> **TASK DESCRIPTION**
Here are some entries. Print them exactly as they are.

Records contained in a dataset:
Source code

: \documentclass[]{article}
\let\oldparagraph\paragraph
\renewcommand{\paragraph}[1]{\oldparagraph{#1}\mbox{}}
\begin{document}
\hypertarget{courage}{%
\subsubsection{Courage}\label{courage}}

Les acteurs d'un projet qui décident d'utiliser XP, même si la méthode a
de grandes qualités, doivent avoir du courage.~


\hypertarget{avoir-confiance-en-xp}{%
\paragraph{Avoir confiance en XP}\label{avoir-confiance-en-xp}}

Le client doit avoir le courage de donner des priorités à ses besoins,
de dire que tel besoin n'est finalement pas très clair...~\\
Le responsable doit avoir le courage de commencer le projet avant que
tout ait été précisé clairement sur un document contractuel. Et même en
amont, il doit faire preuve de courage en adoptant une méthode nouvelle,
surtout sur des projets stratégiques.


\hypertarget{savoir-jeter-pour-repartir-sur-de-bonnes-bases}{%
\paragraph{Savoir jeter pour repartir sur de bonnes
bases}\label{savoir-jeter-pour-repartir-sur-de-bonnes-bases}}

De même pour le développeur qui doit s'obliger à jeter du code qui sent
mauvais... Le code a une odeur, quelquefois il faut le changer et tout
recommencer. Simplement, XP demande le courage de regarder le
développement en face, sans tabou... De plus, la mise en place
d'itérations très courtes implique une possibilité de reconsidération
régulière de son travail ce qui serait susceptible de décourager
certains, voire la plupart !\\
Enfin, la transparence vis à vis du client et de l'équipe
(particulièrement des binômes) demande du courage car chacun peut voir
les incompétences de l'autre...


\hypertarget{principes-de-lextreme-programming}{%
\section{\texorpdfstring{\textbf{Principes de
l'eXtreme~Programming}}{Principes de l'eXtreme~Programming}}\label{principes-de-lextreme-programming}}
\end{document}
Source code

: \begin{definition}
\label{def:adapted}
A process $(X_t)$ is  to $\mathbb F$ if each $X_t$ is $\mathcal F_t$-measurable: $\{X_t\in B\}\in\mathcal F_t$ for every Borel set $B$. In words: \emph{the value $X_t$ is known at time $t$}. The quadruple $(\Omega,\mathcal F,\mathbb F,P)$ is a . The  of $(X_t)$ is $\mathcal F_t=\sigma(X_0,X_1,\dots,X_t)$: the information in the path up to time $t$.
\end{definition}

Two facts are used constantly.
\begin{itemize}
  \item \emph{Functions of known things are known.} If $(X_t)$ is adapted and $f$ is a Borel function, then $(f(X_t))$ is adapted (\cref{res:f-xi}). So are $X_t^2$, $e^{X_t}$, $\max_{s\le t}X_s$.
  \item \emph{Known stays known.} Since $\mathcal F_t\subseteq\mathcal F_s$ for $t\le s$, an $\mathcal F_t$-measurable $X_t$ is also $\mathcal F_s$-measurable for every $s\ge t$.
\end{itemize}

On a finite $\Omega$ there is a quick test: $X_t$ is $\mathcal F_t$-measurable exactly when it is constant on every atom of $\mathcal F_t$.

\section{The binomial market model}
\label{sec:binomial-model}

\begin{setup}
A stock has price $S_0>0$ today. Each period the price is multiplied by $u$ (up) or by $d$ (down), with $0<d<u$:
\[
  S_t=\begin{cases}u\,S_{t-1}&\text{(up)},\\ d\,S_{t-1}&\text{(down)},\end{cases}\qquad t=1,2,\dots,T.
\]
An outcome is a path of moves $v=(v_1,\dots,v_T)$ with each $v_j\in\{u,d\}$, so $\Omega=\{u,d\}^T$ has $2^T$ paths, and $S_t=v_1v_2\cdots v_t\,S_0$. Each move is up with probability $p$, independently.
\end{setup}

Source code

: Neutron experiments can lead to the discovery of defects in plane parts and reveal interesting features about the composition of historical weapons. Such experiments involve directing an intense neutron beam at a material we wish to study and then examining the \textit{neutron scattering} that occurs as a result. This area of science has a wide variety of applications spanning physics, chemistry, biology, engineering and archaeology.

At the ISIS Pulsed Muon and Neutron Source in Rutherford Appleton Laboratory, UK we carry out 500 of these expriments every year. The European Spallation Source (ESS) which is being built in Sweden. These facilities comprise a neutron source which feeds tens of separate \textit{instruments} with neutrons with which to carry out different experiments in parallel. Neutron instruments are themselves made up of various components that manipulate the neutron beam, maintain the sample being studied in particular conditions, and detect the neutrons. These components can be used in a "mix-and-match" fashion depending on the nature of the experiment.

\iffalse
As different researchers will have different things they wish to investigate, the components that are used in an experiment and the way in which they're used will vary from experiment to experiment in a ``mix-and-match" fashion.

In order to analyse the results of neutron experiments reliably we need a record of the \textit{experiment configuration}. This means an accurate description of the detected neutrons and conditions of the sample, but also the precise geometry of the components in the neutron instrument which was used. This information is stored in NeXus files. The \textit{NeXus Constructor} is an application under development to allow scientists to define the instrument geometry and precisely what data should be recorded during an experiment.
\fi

> **RESPONSE TO THIS TASK**
Source code

: \documentclass[]{article}
\let\oldparagraph\paragraph
\renewcommand{\paragraph}[1]{\oldparagraph{#1}\mbox{}}
\begin{document}
\hypertarget{courage}{%
\subsubsection{Courage}\label{courage}}

Les acteurs d'un projet qui décident d'utiliser XP, même si la méthode a
de grandes qualités, doivent avoir du courage.~


\hypertarget{avoir-confiance-en-xp}{%
\paragraph{Avoir confiance en XP}\label{avoir-confiance-en-xp}}

Le client doit avoir le courage de donner des priorités à ses besoins,
de dire que tel besoin n'est finalement pas très clair...~\\
Le responsable doit avoir le courage de commencer le projet avant que
tout ait été précisé clairement sur un document contractuel. Et même en
amont, il doit faire preuve de courage en adoptant une méthode nouvelle,
surtout sur des projets stratégiques.


\hypertarget{savoir-jeter-pour-repartir-sur-de-bonnes-bases}{%
\paragraph{Savoir jeter pour repartir sur de bonnes
bases}\label{savoir-jeter-pour-repartir-sur-de-bonnes-bases}}

De même pour le développeur qui doit s'obliger à jeter du code qui sent
mauvais... Le code a une odeur, quelquefois il faut le changer et tout
recommencer. Simplement, XP demande le courage de regarder le
développement en face, sans tabou... De plus, la mise en place
d'itérations très courtes implique une possibilité de reconsidération
régulière de son travail ce qui serait susceptible de décourager
certains, voire la plupart !\\
Enfin, la transparence vis à vis du client et de l'équipe
(particulièrement des binômes) demande du courage car chacun peut voir
les incompétences de l'autre...


\hypertarget{principes-de-lextreme-programming}{%
\section{\texorpdfstring{\textbf{Principes de
l'eXtreme~Programming}}{Principes de l'eXtreme~Programming}}\label{principes-de-lextreme-programming}}
\end{document}
Source code

: \begin{definition}
\label{def:adapted}
A process $(X_t)$ is  to $\mathbb F$ if each $X_t$ is $\mathcal F_t$-measurable: $\{X_t\in B\}\in\mathcal F_t$ for every Borel set $B$. In words: \emph{the value $X_t$ is known at time $t$}. The quadruple $(\Omega,\mathcal F,\mathbb F,P)$ is a . The  of $(X_t)$ is $\mathcal F_t=\sigma(X_0,X_1,\dots,X_t)$: the information in the path up to time $t$.
\end{definition}

Two facts are used constantly.
\begin{itemize}
  \item \emph{Functions of known things are known.} If $(X_t)$ is adapted and $f$ is a Borel function, then $(f(X_t))$ is adapted (\cref{res:f-xi}). So are $X_t^2$, $e^{X_t}$, $\max_{s\le t}X_s$.
  \item \emph{Known stays known.} Since $\mathcal F_t\subseteq\mathcal F_s$ for $t\le s$, an $\mathcal F_t$-measurable $X_t$ is also $\mathcal F_s$-measurable for every $s\ge t$.
\end{itemize}

On a finite $\Omega$ there is a quick test: $X_t$ is $\mathcal F_t$-measurable exactly when it is constant on every atom of $\mathcal F_t$.

\section{The binomial market model}
\label{sec:binomial-model}

\begin{setup}
A stock has price $S_0>0$ today. Each period the price is multiplied by $u$ (up) or by $d$ (down), with $0<d<u$:
\[
  S_t=\begin{cases}u\,S_{t-1}&\text{(up)},\\ d\,S_{t-1}&\text{(down)},\end{cases}\qquad t=1,2,\dots,T.
\]
An outcome is a path of moves $v=(v_1,\dots,v_T)$ with each $v_j\in\{u,d\}$, so $\Omega=\{u,d\}^T$ has $2^T$ paths, and $S_t=v_1v_2\cdots v_t\,S_0$. Each move is up with probability $p$, independently.
\end{setup}

Source code

: Neutron experiments can lead to the discovery of defects in plane parts and reveal interesting features about the composition of historical weapons. Such experiments involve directing an intense neutron beam at a material we wish to study and then examining the \textit{neutron scattering} that occurs as a result. This area of science has a wide variety of applications spanning physics, chemistry, biology, engineering and archaeology.

At the ISIS Pulsed Muon and Neutron Source in Rutherford Appleton Laboratory, UK we carry out 500 of these expriments every year. The European Spallation Source (ESS) which is being built in Sweden. These facilities comprise a neutron source which feeds tens of separate \textit{instruments} with neutrons with which to carry out different experiments in parallel. Neutron instruments are themselves made up of various components that manipulate the neutron beam, maintain the sample being studied in particular conditions, and detect the neutrons. These components can be used in a "mix-and-match" fashion depending on the nature of the experiment.

\iffalse
As different researchers will have different things they wish to investigate, the components that are used in an experiment and the way in which they're used will vary from experiment to experiment in a ``mix-and-match" fashion.

In order to analyse the results of neutron experiments reliably we need a record of the \textit{experiment configuration}. This means an accurate description of the detected neutrons and conditions of the sample, but also the precise geometry of the components in the neutron instrument which was used. This information is stored in NeXus files. The \textit{NeXus Constructor} is an application under development to allow scientists to define the instrument geometry and precisely what data should be recorded during an experiment.
\fi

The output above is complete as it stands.